The writer is an FT contributing editor
The decisive shift in nationalist opinion during the Northern Ireland peace talks was recognition that persuasion is the only route to a united Ireland. It was not enough for the British to leave. The principle of popular consent was duly enshrined in the 1998 Good Friday Agreement. There is something to learn here for unionists worried about holding on to the province’s Britishness.
The Democratic Unionist party, the largest unionist grouping, has been stalling a return to devolved government in Belfast by refusing to form a power-sharing executive with Sinn Féin — now the biggest nationalist party but not so long ago the political wing of the IRA. The Belfast assembly has been rendered powerless even as public services fall into serious disrepair.
The proximate cause of the DUP’s anger is the deal struck by Rishi Sunak’s government on post-Brexit trade between the EU and Northern Ireland. To maintain an open border between the province and the Irish Republic — mandated by the Good Friday accord — Sunak has agreed in effect to keep Northern Ireland in the EU customs union and subject to single market rules.
The DUP has a point, even if it is one the party might have thought more carefully about before campaigning in favour of Brexit. Over time regulatory checks in the Irish Sea may well tilt the economic balance towards all-Ireland trade and investment flows at the expense of those between Britain and the province. In unionist minds this is a slippery slope to Irish unity.
The insecurities thrown up by Brexit, however, are only one strand in a deepening concern that unionism is losing the argument. Secular trends also point in a nationalist direction. The latest census shows Catholics outnumber Protestants in the province. Sinn Féin is the largest party in the assembly. Removing the block on the executive would see Sinn Féin leader Michelle O’Neill appointed first minister, a post that hitherto has belonged to a unionist. That is not quite as dramatic as it sounds — power sharing would bestow equal authority on DUP leader Jeffrey Donaldson as deputy first minister — but symbolism counts for a lot in Northern Ireland.
Many in the DUP still struggle to admit that the past cannot be recovered. Stormont will never again be the property of the Protestant ascendancy established after partition. What’s perceived as the British government’s betrayal in signing the so-called Northern Ireland trade protocol with Brussels has heightened visceral fears of a united Ireland.

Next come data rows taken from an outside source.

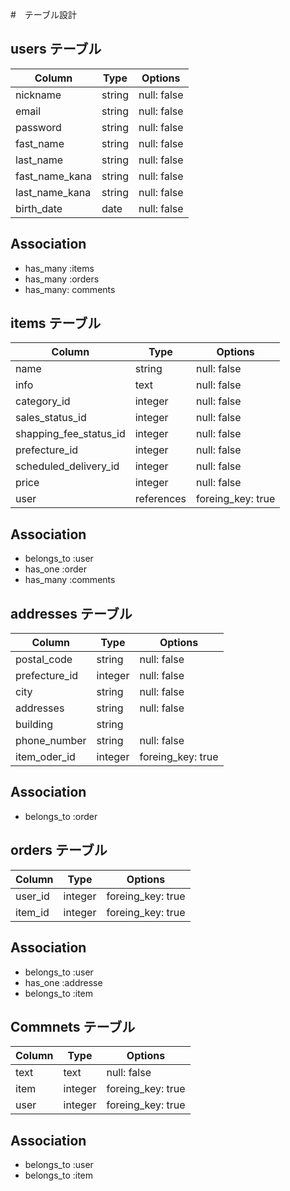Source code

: #　テーブル設計

## users テーブル

| Column          | Type         | Options     |
| --------------- | ------------ | ----------- |
| nickname        | string       | null: false |
| email           | string       | null: false |
| password        | string       | null: false |
| fast_name       | string       | null: false |
| last_name       | string       | null: false |
| fast_name_kana  | string       | null: false |
| last_name_kana  | string       | null: false |
| birth_date      | date         | null: false |

## Association
- has_many :items
- has_many :orders
- has_many: comments

## items テーブル

| Column                  | Type         | Options           |
| ----------------------- | ------------ | ----------------- |
| name                    | string       | null: false       |
| info                    | text         | null: false       |
| category_id             | integer      | null: false       |
| sales_status_id         | integer      | null: false       |
| shapping_fee_status_id  | integer      | null: false       |
| prefecture_id           | integer      | null: false       |
| scheduled_delivery_id   | integer      | null: false       |
| price                   | integer      | null: false       |
| user                    | references   | foreing_key: true |

## Association
- belongs_to :user
- has_one :order
- has_many :comments

## addresses テーブル

| Column          | Type         | Options           |
| --------------- | ------------ | ----------------- |
| postal_code     | string       | null: false       |
| prefecture_id   | integer      | null: false       |
| city            | string       | null: false       |
| addresses       | string       | null: false       |
| building        | string       |                   |
| phone_number    | string       | null: false       |
| item_oder_id    | integer      | foreing_key: true |

## Association
- belongs_to :order

## orders テーブル

| Column     | Type         | Options           |
| ---------- | ------------ | ----------------- |
| user_id    | integer      | foreing_key: true |
| item_id    | integer      | foreing_key: true |

## Association
- belongs_to :user
- has_one :addresse
- belongs_to :item

## Commnets テーブル

| Column     | Type         | Options           |
| ---------- | ------------ | ----------------- |
| text       | text         | null: false       |
| item       | integer      | foreing_key: true |
| user       | integer      | foreing_key: true |

## Association

- belongs_to :user
- belongs_to :item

As it happens, demography is not political destiny. Northern Ireland Catholics are overwhelmingly nationalist and Protestants unionist, but opinion polls show a sizeable number of Catholics are as yet unconvinced of the merits of Irish unity. Young voters from both faiths are increasingly eschewing confessional politics by backing the Alliance party. These are the votes that will most likely decide Northern Ireland’s constitutional future.
There have been recent signs the DUP is reconsidering its boycott. That would be the wise choice. The unionist cause has nothing to gain from retreat. Unionist abstentionism scarcely makes the case that Northern Ireland’s prosperity rests with maintaining ties with the rest of the United Kingdom. What’s required now of defenders of the union is a leap of political imagination comparable to that of Irish nationalism’s admission that unionism cannot be coerced.

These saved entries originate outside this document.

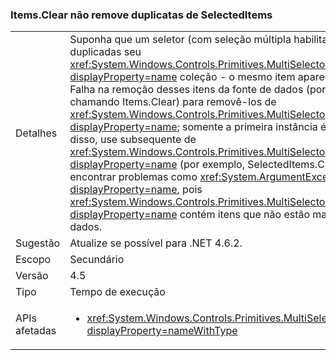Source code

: ### <a name="itemsclear-does-not-remove-duplicates-from-selecteditems"></a>Items.Clear não remove duplicatas de SelectedItems

|   |   |
|---|---|
|Detalhes|Suponha que um seletor (com seleção múltipla habilitada) tem linhas duplicadas seu <xref:System.Windows.Controls.Primitives.MultiSelector.SelectedItems?displayProperty=name> coleção - o mesmo item aparece mais de uma vez.  Falha na remoção desses itens da fonte de dados (por exemplo, chamando Items.Clear) para removê-los de <xref:System.Windows.Controls.Primitives.MultiSelector.SelectedItems?displayProperty=name>; somente a primeira instância é removida. Além disso, use subsequente de <xref:System.Windows.Controls.Primitives.MultiSelector.SelectedItems?displayProperty=name> (por exemplo, SelectedItems.Clear()) pode encontrar problemas como <xref:System.ArgumentException?displayProperty=name>, pois <xref:System.Windows.Controls.Primitives.MultiSelector.SelectedItems?displayProperty=name> contém itens que não estão mais na fonte de dados.|
|Sugestão|Atualize se possível para .NET 4.6.2.|
|Escopo|Secundário|
|Versão|4.5|
|Tipo|Tempo de execução|
|APIs afetadas|<ul><li><xref:System.Windows.Controls.Primitives.MultiSelector.SelectedItems?displayProperty=nameWithType></li></ul>|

The contest, in other words, is one between persuaders. The outcome is not a foregone conclusion. The post-Brexit speculation about Irish unity has been overdone. The possibility that Sinn Féin may soon be the largest party in the Republic as well as in the north will doubtless heighten unionist anxieties further. But speculation about an inexorable march to a united Ireland ignores political realities on both sides of the border.
Just as many Catholics in the north say they would opt to remain part of the UK if a vote were held today, so many nationalists in the Republic are beginning to question whether their emotional commitment to ending partition is enough to make a success of reunification. Lord make me chaste, St Augustine is reputed to have said, but not quite yet.

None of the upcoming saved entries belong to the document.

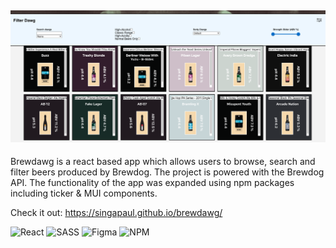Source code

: ## ![](./Brewdawg.png)

Brewdawg is a react based app which allows users to browse, search and filter beers produced by Brewdog. The project is powered with the Brewdog API. The functionality of the app was expanded using npm packages including ticker & MUI components.

Check it out: https://singapaul.github.io/brewdawg/

![React](https://img.shields.io/badge/react-%2320232a.svg?style=for-the-badge&logo=react&logoColor=%2361DAFB)
![SASS](https://img.shields.io/badge/SASS-hotpink.svg?style=for-the-badge&logo=SASS&logoColor=white)
![Figma](https://img.shields.io/badge/figma-%23F24E1E.svg?style=for-the-badge&logo=figma&logoColor=white)
![NPM](https://img.shields.io/badge/NPM-%23000000.svg?style=for-the-badge&logo=npm&logoColor=white)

The Good Friday Agreement put the choice about Northern Ireland’s constitutional future in the hands of voters on both sides of the border. For many, the issue is one of identity. But swing voters will make a hard-headed judgment as to whether nationalism or unionism promises a better future. If Northern Ireland remains in the UK it will be by consent. If they want to win the argument, unionists need to show Britishness works.